*GOAL OF THE EXERCISE*. All lines from the one containing "01: BEGINNER LEVEL TASK" through the end of the entries below should appear in the answer exactly, with no others.

Extracted data entries
══════
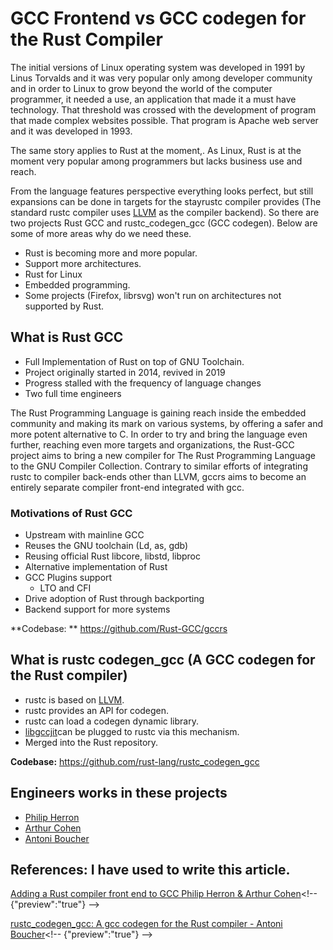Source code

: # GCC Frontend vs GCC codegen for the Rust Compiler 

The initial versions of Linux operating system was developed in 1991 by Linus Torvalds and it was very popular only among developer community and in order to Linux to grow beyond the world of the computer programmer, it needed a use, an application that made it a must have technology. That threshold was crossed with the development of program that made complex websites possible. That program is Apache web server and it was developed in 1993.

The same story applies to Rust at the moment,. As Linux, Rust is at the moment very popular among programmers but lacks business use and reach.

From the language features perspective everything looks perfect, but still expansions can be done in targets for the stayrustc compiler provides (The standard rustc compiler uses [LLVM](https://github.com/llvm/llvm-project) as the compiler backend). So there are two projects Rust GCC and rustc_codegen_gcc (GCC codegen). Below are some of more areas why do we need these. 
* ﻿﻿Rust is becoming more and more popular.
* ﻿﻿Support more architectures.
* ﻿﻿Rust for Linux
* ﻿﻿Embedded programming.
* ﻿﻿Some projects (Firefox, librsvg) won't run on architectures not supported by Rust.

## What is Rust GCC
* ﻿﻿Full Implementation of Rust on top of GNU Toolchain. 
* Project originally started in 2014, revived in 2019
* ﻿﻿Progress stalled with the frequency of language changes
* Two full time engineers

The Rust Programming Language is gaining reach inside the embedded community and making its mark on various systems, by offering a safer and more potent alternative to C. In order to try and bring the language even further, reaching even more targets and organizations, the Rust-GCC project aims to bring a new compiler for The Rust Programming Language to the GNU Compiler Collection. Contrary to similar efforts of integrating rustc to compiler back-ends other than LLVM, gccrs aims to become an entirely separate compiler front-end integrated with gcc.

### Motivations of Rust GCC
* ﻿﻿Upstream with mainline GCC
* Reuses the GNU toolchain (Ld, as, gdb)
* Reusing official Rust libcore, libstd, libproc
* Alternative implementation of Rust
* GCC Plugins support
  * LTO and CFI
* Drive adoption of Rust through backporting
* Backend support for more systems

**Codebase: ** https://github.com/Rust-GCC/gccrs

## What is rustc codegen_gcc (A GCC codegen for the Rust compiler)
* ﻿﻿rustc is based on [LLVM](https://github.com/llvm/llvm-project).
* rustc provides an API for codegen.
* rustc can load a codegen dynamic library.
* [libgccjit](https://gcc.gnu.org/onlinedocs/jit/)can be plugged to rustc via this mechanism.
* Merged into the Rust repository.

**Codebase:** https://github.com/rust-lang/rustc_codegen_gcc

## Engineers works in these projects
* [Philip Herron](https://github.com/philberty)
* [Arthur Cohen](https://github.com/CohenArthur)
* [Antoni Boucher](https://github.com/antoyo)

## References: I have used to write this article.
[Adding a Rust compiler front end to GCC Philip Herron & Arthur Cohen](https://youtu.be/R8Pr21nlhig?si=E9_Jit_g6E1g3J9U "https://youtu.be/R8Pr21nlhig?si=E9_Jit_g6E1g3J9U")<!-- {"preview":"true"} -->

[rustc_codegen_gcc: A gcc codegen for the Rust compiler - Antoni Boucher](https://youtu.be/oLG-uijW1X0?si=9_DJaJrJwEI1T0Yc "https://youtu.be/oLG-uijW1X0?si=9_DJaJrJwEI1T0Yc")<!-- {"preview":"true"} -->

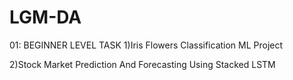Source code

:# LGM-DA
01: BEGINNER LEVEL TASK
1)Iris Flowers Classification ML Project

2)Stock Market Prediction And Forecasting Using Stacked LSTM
══════
*ANSWER BOX*.
01: BEGINNER LEVEL TASK
1)Iris Flowers Classification ML Project

2)Stock Market Prediction And Forecasting Using Stacked LSTM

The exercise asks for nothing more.